> [EXERCISE PROMPT] This task calls for copying every line in the data below that contains the word "response".

Records from a data source:

%%

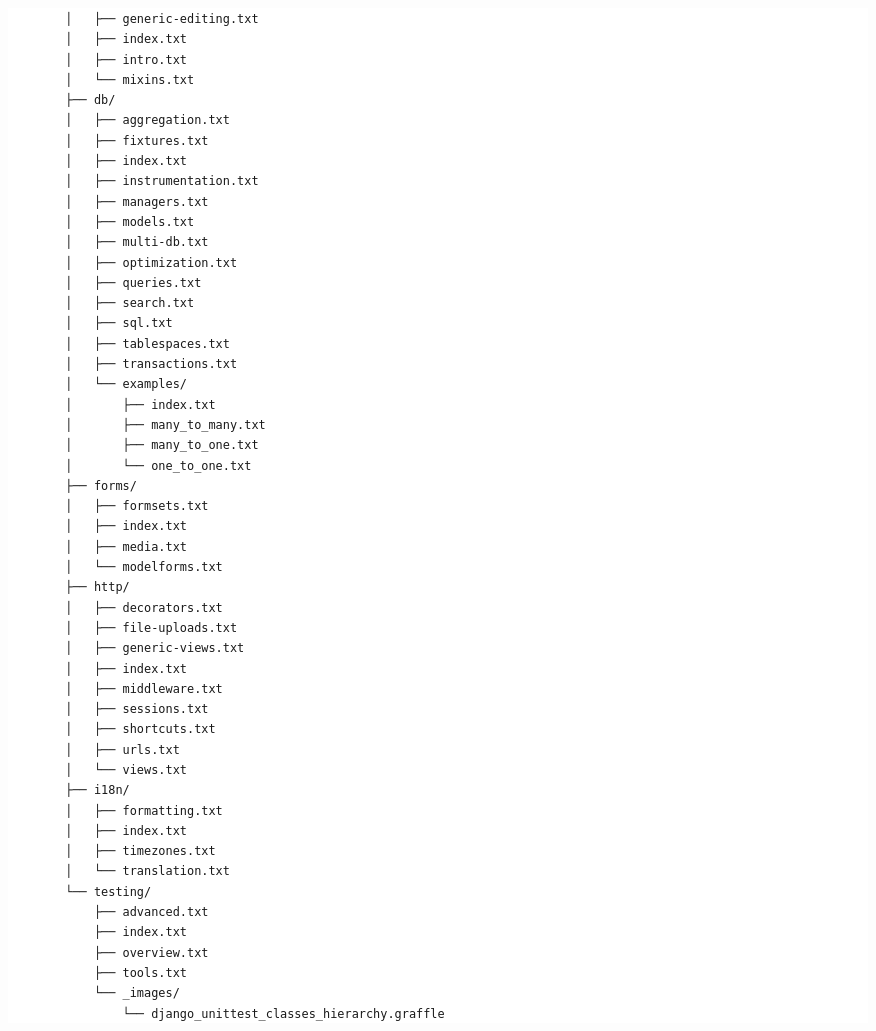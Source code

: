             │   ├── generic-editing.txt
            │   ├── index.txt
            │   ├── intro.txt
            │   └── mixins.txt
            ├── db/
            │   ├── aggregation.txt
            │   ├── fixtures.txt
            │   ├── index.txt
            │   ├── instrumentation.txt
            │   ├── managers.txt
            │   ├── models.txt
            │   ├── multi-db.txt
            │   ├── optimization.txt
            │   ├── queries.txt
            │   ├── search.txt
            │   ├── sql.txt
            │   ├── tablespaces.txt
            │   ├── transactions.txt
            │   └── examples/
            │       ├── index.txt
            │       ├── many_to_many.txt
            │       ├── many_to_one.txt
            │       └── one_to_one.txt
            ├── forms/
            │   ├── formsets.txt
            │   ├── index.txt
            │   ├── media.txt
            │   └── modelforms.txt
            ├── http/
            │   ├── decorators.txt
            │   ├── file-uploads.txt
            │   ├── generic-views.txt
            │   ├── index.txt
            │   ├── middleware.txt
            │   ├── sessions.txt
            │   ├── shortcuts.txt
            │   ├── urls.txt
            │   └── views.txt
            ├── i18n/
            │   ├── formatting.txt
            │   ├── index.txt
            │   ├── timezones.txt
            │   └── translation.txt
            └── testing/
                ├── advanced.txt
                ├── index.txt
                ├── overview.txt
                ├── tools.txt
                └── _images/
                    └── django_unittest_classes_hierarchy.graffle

%%
%%

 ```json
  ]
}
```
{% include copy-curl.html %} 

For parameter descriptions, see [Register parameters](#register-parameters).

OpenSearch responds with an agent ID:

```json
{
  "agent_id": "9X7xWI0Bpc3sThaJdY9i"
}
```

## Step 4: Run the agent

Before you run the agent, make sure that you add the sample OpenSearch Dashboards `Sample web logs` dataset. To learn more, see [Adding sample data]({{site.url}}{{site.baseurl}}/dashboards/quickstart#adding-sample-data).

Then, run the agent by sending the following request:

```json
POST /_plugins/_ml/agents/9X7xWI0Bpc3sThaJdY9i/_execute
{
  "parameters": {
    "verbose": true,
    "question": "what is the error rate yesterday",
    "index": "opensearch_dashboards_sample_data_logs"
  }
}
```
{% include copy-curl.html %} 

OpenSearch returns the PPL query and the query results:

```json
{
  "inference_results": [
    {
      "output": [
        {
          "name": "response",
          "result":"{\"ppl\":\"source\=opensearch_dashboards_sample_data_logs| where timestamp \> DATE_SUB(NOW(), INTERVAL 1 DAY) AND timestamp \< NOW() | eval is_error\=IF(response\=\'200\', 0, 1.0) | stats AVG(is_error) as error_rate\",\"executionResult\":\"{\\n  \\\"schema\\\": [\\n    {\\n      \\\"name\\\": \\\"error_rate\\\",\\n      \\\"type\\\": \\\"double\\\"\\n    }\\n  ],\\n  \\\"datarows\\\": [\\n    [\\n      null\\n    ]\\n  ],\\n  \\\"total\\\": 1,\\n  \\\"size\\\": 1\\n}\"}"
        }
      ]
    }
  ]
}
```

%%
%%

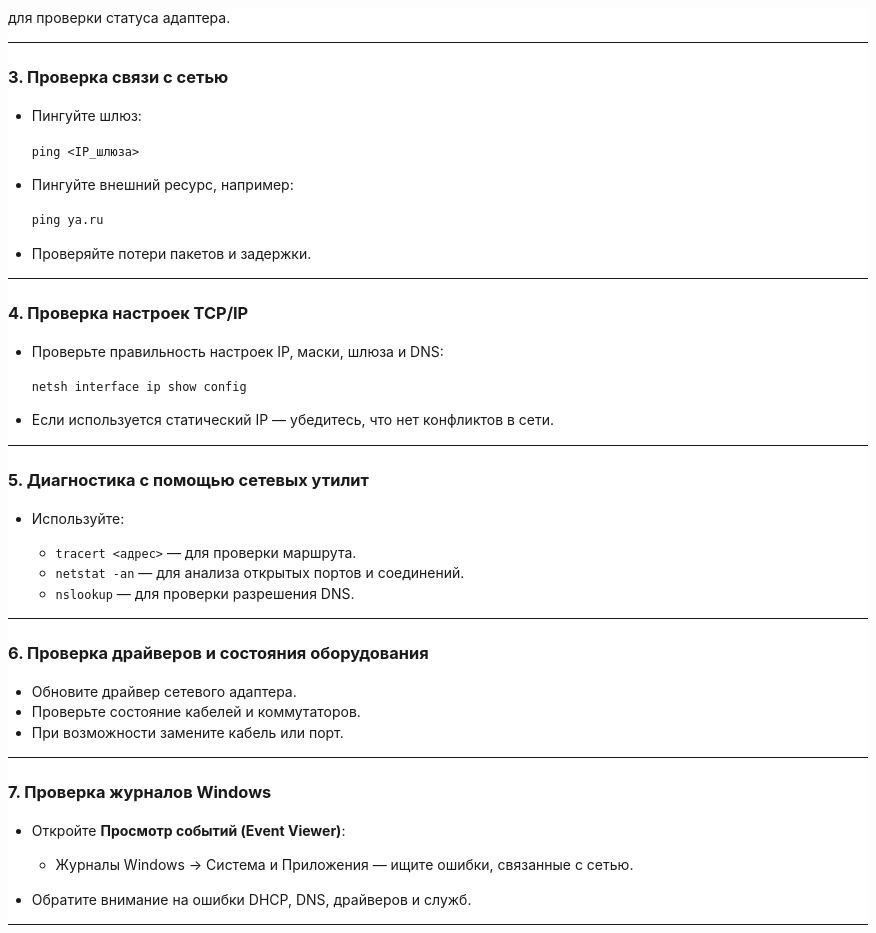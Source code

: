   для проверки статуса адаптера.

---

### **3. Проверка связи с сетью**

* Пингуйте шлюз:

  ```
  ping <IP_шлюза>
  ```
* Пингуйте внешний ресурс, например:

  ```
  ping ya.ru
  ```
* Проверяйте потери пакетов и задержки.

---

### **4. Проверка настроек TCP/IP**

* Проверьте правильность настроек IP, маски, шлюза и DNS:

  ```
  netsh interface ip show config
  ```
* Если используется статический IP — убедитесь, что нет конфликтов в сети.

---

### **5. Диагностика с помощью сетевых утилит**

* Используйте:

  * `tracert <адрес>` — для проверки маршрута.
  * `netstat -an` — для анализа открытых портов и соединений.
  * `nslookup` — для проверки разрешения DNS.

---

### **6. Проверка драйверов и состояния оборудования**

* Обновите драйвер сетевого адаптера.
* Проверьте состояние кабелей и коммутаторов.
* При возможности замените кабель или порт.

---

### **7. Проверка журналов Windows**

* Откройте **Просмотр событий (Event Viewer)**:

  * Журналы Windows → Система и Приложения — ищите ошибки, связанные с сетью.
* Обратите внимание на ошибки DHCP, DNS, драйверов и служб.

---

%%

> [SOLVED PROBLEM]
          "name": "response",
          "result":"{\"ppl\":\"source\=opensearch_dashboards_sample_data_logs| where timestamp \> DATE_SUB(NOW(), INTERVAL 1 DAY) AND timestamp \< NOW() | eval is_error\=IF(response\=\'200\', 0, 1.0) | stats AVG(is_error) as error_rate\",\"executionResult\":\"{\\n  \\\"schema\\\": [\\n    {\\n      \\\"name\\\": \\\"error_rate\\\",\\n      \\\"type\\\": \\\"double\\\"\\n    }\\n  ],\\n  \\\"datarows\\\": [\\n    [\\n      null\\n    ]\\n  ],\\n  \\\"total\\\": 1,\\n  \\\"size\\\": 1\\n}\"}"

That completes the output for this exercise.